Leaving out all images, write out the records that follow exactly.

[Stored data entries]
....

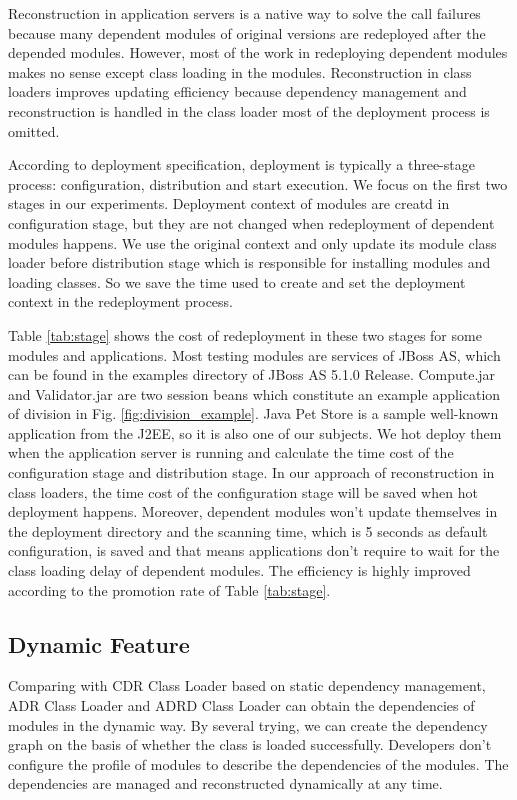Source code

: \documentclass[conference]{IEEEtran}
\begin{document}
Reconstruction in application servers is a native way to solve the call failures because many dependent modules of original versions are redeployed after the depended modules.
However, most of the work in redeploying dependent modules makes no sense except class loading in the modules.
Reconstruction in class loaders improves updating efficiency because dependency management and reconstruction is handled in the class loader most of the deployment process is omitted.

According to deployment specification\cite{jsr88}, deployment is typically a three-stage process: configuration, distribution and start execution.
We focus on the first two stages in our experiments.
Deployment context of modules are creatd in configuration stage, but they are not changed when redeployment of dependent modules happens.
We use the original context and only update its module class loader before distribution stage which is responsible for installing modules and loading classes.
So we save the time used to create and set the deployment context in the redeployment process.

Table \ref{tab:stage} shows the cost of redeployment in these two stages for some modules and applications.
Most testing modules are services of JBoss AS, which can be found in the examples directory of JBoss AS 5.1.0 Release.
Compute.jar and Validator.jar are two session beans which constitute an example application of division in Fig. \ref{fig:division_example}.
Java Pet Store\cite{java_pet_store} is a sample well-known application from the J2EE, so it is also one of our subjects.
We hot deploy them when the application server is running and calculate the time cost of the configuration stage and distribution stage.
In our approach of reconstruction in class loaders, the time cost of the configuration stage will be saved when hot deployment happens.
Moreover, dependent modules won't update themselves in the deployment directory and the scanning time, which is 5 seconds as default configuration, is saved and that means applications don't require to wait for the class loading delay of dependent modules. 
The efficiency is highly improved according to the promotion rate of Table \ref{tab:stage}.


\subsection{Dynamic Feature}
Comparing with CDR Class Loader based on static dependency management, ADR Class Loader and ADRD Class Loader can obtain the dependencies of modules in the dynamic way.
By several trying, we can create the dependency graph on the basis of whether the class is loaded successfully.
Developers don't configure the profile of modules to describe the dependencies of the modules.
The dependencies are managed and reconstructed dynamically at any time.
\end{document}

....

**Completed exercise**
Source code

: \documentclass[conference]{IEEEtran}
\begin{document}
Reconstruction in application servers is a native way to solve the call failures because many dependent modules of original versions are redeployed after the depended modules.
However, most of the work in redeploying dependent modules makes no sense except class loading in the modules.
Reconstruction in class loaders improves updating efficiency because dependency management and reconstruction is handled in the class loader most of the deployment process is omitted.

According to deployment specification\cite{jsr88}, deployment is typically a three-stage process: configuration, distribution and start execution.
We focus on the first two stages in our experiments.
Deployment context of modules are creatd in configuration stage, but they are not changed when redeployment of dependent modules happens.
We use the original context and only update its module class loader before distribution stage which is responsible for installing modules and loading classes.
So we save the time used to create and set the deployment context in the redeployment process.

Table \ref{tab:stage} shows the cost of redeployment in these two stages for some modules and applications.
Most testing modules are services of JBoss AS, which can be found in the examples directory of JBoss AS 5.1.0 Release.
Compute.jar and Validator.jar are two session beans which constitute an example application of division in Fig. \ref{fig:division_example}.
Java Pet Store\cite{java_pet_store} is a sample well-known application from the J2EE, so it is also one of our subjects.
We hot deploy them when the application server is running and calculate the time cost of the configuration stage and distribution stage.
In our approach of reconstruction in class loaders, the time cost of the configuration stage will be saved when hot deployment happens.
Moreover, dependent modules won't update themselves in the deployment directory and the scanning time, which is 5 seconds as default configuration, is saved and that means applications don't require to wait for the class loading delay of dependent modules. 
The efficiency is highly improved according to the promotion rate of Table \ref{tab:stage}.


\subsection{Dynamic Feature}
Comparing with CDR Class Loader based on static dependency management, ADR Class Loader and ADRD Class Loader can obtain the dependencies of modules in the dynamic way.
By several trying, we can create the dependency graph on the basis of whether the class is loaded successfully.
Developers don't configure the profile of modules to describe the dependencies of the modules.
The dependencies are managed and reconstructed dynamically at any time.
\end{document}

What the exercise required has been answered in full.